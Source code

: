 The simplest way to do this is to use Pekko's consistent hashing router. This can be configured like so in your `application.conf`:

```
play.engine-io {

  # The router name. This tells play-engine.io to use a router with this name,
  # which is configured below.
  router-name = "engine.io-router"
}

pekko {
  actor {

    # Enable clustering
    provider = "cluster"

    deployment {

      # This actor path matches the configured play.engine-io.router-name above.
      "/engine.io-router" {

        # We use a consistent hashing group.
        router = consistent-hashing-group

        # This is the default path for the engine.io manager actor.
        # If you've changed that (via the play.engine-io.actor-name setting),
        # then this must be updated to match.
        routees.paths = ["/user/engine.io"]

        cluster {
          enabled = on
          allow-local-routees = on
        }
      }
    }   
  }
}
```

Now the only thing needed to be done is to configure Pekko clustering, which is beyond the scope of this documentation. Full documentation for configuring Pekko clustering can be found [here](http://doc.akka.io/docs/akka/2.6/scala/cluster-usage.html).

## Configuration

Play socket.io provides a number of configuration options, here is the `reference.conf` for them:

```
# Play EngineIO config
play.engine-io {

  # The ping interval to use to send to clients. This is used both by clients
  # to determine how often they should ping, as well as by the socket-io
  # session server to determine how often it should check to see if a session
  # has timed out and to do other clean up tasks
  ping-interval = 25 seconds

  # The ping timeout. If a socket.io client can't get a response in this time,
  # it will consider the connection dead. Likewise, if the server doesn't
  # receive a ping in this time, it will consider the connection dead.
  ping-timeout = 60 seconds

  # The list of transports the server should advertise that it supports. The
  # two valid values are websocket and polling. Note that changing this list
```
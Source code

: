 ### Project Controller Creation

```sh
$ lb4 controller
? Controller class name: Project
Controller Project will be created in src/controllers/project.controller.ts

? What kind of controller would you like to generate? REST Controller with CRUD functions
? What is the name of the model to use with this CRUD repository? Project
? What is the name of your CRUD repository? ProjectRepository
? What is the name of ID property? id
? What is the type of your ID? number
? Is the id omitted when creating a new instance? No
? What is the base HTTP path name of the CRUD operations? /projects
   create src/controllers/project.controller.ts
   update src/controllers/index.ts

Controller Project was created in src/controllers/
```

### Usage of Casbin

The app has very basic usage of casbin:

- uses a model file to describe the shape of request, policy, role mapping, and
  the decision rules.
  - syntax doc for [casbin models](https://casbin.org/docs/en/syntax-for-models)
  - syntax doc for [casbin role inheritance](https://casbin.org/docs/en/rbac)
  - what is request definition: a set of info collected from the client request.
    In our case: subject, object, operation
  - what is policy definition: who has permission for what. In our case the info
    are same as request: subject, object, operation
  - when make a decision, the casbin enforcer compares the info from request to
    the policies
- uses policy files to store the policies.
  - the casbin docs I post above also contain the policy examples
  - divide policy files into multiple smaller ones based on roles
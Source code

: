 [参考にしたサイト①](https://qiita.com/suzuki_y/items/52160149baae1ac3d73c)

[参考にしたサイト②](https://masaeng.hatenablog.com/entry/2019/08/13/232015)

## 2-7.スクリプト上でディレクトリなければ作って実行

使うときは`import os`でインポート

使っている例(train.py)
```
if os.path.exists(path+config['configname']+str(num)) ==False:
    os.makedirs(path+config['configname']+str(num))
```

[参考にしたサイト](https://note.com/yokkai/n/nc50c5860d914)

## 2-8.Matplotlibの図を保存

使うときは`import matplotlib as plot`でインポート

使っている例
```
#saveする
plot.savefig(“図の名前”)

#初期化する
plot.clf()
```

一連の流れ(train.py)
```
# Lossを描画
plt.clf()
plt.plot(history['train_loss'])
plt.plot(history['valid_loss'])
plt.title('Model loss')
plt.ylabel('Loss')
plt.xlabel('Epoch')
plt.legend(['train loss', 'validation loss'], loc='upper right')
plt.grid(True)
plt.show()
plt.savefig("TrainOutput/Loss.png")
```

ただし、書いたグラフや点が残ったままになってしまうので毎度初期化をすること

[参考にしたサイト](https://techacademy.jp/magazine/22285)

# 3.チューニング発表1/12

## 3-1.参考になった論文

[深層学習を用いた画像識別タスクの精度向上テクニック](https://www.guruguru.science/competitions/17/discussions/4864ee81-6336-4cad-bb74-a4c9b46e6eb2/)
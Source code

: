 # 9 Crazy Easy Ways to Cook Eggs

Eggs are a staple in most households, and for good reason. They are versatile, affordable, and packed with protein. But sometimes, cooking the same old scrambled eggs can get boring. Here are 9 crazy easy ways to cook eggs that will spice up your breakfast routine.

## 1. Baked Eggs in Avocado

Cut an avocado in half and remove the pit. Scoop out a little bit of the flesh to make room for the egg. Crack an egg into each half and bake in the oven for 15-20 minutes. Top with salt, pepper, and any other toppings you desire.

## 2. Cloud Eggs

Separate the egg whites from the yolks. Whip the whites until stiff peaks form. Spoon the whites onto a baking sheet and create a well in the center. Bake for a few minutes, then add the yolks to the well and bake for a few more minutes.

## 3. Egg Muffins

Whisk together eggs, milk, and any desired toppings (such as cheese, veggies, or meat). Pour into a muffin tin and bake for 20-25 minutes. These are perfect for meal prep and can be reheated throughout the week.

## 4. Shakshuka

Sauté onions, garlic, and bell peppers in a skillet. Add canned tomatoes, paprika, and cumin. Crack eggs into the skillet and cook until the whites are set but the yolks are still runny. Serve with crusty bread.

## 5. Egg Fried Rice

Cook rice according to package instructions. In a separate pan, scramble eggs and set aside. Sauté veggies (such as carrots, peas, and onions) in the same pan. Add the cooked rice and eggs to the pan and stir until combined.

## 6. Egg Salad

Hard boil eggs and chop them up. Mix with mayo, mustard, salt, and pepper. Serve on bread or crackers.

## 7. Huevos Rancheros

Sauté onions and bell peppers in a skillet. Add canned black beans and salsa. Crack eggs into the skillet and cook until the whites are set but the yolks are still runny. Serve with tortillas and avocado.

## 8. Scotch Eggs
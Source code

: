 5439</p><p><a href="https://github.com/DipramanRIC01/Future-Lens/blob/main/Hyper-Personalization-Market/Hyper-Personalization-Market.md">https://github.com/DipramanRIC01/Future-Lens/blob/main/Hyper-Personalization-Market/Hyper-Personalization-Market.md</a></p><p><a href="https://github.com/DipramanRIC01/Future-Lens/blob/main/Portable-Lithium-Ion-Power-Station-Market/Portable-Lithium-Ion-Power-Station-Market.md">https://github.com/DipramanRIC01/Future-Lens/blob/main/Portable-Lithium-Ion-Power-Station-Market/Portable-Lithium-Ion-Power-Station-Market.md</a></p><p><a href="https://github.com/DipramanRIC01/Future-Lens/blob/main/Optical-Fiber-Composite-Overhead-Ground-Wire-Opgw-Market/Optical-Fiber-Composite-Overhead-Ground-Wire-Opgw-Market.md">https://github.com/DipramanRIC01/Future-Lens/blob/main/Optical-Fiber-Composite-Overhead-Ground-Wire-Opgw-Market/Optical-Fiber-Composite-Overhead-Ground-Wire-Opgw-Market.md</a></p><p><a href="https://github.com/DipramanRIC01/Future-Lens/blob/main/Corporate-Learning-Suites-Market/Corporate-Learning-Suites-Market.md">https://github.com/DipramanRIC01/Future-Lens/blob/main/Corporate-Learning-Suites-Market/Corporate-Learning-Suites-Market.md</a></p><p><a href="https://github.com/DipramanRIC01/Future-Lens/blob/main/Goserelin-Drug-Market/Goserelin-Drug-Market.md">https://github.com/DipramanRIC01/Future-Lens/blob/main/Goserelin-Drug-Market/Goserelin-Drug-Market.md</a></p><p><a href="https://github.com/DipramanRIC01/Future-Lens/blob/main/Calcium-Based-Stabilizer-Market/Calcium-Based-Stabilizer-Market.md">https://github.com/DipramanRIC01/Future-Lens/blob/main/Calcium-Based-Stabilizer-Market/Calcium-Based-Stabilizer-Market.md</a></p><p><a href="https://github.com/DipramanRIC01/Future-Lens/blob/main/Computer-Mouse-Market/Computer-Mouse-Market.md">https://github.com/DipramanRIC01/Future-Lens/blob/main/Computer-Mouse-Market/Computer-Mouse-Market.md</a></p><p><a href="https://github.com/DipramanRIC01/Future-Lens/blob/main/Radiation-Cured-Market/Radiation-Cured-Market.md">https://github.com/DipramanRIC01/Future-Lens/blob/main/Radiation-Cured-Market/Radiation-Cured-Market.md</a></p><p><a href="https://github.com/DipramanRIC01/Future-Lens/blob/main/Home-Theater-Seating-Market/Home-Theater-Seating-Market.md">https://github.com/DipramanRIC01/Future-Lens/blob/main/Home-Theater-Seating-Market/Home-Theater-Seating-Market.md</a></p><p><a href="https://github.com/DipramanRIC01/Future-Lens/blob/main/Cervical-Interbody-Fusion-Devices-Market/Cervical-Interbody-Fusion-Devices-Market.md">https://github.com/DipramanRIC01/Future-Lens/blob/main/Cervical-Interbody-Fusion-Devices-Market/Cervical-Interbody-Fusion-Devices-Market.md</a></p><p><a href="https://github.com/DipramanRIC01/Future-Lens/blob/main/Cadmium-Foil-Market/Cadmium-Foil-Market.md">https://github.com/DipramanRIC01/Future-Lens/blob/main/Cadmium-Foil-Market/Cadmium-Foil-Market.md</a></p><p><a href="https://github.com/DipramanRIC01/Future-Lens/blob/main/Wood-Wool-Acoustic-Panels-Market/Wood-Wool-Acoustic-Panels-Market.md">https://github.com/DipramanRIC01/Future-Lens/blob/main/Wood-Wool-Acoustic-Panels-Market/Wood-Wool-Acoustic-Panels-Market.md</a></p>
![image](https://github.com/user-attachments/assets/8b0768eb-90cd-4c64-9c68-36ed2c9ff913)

__WHAT YOU WILL DO__. Using the data above, reproduce exactly the lines from the line that contains "- uses policy files to store the policies." through the line that contains "## 2-7.スクリプト上でディレクトリなければ作って実行", including both.

__EXERCISE OUTPUT__.
- uses policy files to store the policies.
  - the casbin docs I post above also contain the policy examples
  - divide policy files into multiple smaller ones based on roles
Source code

: [参考にしたサイト①](https://qiita.com/suzuki_y/items/52160149baae1ac3d73c)

[参考にしたサイト②](https://masaeng.hatenablog.com/entry/2019/08/13/232015)

## 2-7.スクリプト上でディレクトリなければ作って実行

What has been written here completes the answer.